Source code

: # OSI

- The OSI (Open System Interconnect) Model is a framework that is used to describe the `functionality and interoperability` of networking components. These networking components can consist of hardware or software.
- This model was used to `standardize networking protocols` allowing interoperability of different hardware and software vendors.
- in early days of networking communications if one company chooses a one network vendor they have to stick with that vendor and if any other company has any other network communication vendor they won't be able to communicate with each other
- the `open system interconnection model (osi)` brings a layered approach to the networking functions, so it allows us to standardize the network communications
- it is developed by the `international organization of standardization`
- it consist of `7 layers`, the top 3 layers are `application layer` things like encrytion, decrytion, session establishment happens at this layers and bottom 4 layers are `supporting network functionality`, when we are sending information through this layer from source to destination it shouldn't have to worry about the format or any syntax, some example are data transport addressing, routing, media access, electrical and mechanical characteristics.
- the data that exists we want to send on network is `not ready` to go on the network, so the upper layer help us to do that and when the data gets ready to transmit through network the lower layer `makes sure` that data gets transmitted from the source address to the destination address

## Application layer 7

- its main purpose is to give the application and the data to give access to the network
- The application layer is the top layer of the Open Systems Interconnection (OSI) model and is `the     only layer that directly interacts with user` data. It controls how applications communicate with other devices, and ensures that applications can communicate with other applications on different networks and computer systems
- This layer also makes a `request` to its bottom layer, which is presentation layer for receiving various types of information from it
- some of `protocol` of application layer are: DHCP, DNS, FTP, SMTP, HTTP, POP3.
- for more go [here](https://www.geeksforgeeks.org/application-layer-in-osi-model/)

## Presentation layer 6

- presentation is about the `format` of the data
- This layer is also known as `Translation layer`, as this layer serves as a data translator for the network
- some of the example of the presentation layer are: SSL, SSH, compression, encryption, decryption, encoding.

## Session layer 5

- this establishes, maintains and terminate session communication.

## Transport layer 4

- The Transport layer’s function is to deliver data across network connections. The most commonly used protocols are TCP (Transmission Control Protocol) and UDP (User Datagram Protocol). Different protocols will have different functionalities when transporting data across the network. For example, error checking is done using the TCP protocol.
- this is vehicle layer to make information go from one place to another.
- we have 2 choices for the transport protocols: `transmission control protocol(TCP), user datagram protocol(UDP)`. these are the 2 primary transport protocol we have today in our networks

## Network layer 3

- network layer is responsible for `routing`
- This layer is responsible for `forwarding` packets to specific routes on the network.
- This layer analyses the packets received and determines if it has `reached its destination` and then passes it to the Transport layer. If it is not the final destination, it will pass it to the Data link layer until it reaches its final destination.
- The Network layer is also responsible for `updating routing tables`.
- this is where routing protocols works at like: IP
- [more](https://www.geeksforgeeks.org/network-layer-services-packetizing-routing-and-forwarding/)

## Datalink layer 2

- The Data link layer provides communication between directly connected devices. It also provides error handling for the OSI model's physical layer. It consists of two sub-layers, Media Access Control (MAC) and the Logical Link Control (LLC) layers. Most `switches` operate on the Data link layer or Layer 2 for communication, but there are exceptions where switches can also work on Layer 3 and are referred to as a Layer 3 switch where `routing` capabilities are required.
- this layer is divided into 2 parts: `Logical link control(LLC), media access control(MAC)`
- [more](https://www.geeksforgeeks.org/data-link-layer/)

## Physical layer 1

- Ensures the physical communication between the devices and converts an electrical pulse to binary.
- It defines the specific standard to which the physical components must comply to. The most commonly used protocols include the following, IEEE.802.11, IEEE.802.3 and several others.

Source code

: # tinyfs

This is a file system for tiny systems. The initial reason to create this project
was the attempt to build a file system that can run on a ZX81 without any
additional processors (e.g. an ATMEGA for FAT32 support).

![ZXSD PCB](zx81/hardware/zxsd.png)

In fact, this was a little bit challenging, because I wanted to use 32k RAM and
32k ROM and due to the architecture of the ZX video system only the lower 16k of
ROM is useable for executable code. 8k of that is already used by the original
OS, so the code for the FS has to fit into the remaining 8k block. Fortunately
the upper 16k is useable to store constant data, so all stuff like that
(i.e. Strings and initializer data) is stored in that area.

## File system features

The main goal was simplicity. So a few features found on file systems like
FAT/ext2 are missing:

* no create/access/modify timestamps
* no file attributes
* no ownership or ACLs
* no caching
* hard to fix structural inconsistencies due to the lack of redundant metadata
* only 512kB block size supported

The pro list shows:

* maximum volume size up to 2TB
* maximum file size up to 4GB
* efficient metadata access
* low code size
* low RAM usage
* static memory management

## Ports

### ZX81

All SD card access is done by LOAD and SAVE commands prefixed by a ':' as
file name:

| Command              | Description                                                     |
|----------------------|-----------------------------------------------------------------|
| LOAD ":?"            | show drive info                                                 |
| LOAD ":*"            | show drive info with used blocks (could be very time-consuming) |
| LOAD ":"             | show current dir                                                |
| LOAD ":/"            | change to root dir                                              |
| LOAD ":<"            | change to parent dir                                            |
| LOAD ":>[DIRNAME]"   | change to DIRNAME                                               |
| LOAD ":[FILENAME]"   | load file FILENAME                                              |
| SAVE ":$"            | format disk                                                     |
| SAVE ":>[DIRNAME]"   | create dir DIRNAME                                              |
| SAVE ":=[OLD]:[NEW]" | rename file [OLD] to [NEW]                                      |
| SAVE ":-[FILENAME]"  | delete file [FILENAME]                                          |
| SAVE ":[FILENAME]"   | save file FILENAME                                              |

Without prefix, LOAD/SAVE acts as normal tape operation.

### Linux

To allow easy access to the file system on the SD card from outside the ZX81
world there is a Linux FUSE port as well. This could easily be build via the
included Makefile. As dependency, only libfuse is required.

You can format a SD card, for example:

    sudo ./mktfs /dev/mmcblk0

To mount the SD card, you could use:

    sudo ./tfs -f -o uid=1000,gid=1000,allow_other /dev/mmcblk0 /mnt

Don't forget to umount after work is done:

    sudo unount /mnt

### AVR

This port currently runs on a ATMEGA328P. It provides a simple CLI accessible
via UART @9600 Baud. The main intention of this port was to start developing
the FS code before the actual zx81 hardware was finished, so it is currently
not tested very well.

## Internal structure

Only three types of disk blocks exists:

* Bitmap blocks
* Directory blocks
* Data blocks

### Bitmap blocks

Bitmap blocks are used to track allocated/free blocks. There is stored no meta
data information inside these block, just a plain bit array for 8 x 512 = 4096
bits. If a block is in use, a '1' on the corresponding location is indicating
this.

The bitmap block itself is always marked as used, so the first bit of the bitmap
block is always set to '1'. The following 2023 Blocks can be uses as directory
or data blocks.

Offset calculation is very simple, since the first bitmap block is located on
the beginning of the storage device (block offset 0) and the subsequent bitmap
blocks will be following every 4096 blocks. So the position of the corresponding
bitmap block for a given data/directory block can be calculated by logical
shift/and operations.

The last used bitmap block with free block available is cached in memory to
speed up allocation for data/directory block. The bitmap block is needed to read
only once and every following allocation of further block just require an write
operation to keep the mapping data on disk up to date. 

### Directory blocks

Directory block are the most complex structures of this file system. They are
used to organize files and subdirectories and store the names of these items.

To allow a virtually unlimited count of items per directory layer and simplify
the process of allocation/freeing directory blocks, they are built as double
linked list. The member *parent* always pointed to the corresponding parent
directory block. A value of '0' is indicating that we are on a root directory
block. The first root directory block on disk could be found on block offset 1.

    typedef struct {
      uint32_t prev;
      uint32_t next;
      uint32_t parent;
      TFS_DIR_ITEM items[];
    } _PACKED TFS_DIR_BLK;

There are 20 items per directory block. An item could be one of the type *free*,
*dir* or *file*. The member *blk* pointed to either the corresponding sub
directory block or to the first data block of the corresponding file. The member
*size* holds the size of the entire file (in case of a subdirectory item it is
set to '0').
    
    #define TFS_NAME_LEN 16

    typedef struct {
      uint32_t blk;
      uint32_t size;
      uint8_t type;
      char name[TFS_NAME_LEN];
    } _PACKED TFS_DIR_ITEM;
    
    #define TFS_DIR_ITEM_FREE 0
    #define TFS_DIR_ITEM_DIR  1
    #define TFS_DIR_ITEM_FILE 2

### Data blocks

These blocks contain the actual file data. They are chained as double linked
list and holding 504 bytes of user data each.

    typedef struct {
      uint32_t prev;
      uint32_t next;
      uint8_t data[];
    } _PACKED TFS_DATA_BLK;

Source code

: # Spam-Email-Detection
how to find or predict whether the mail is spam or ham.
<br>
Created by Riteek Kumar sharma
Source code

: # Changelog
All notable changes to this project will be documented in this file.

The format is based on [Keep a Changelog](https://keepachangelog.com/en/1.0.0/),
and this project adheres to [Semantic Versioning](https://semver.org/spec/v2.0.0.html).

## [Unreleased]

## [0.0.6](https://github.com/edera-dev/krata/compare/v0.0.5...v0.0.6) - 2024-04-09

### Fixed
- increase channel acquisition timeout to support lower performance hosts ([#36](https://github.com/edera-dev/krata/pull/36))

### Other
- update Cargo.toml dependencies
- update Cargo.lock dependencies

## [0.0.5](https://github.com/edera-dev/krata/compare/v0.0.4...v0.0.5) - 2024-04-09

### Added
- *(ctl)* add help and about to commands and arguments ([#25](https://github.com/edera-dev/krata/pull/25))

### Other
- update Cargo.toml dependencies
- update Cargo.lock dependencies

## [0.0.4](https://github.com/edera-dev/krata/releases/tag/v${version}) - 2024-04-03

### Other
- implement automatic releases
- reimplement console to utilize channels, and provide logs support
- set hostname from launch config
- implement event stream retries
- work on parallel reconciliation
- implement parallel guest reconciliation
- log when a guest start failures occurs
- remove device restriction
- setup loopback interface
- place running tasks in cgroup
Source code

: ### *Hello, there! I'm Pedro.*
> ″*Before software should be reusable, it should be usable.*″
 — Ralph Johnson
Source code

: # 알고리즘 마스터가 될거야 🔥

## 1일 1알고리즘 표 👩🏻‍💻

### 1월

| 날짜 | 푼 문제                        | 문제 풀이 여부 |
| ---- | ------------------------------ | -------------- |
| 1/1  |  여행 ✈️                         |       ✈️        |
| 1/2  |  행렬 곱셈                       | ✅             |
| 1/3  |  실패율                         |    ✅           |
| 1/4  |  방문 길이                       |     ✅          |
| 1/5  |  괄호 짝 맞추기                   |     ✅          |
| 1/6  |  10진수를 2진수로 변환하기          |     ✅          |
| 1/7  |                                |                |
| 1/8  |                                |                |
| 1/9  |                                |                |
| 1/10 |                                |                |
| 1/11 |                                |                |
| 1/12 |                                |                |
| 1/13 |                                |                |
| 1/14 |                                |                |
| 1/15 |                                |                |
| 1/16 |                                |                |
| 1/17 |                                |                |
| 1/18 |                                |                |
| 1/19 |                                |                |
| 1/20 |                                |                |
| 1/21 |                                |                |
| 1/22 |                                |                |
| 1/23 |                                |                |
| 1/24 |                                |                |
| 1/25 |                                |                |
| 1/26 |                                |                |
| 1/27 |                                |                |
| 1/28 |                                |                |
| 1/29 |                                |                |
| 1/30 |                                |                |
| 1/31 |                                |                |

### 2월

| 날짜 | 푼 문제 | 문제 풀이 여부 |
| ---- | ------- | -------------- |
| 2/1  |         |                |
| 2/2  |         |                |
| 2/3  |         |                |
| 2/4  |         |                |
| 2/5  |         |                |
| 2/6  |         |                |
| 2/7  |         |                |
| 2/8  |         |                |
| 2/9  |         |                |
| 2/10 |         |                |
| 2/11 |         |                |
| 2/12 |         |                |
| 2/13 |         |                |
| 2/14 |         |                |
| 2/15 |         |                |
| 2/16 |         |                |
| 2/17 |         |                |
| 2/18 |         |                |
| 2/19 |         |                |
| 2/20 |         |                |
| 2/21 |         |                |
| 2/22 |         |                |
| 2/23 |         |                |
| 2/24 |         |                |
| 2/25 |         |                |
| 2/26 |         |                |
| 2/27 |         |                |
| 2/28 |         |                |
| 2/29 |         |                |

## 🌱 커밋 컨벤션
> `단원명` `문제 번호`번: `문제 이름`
* * * * * * *
● EXERCISE BRIEF:
From the entries above, write out only the lines starting at the line that holds "- The Network" and ending at the line that holds "## Physical layer 1", keeping both and matching them exactly.

● YOUR RESPONSE:
- The Network layer is also responsible for `updating routing tables`.
- this is where routing protocols works at like: IP
- [more](https://www.geeksforgeeks.org/network-layer-services-packetizing-routing-and-forwarding/)

## Datalink layer 2

- The Data link layer provides communication between directly connected devices. It also provides error handling for the OSI model's physical layer. It consists of two sub-layers, Media Access Control (MAC) and the Logical Link Control (LLC) layers. Most `switches` operate on the Data link layer or Layer 2 for communication, but there are exceptions where switches can also work on Layer 3 and are referred to as a Layer 3 switch where `routing` capabilities are required.
- this layer is divided into 2 parts: `Logical link control(LLC), media access control(MAC)`
- [more](https://www.geeksforgeeks.org/data-link-layer/)

## Physical layer 1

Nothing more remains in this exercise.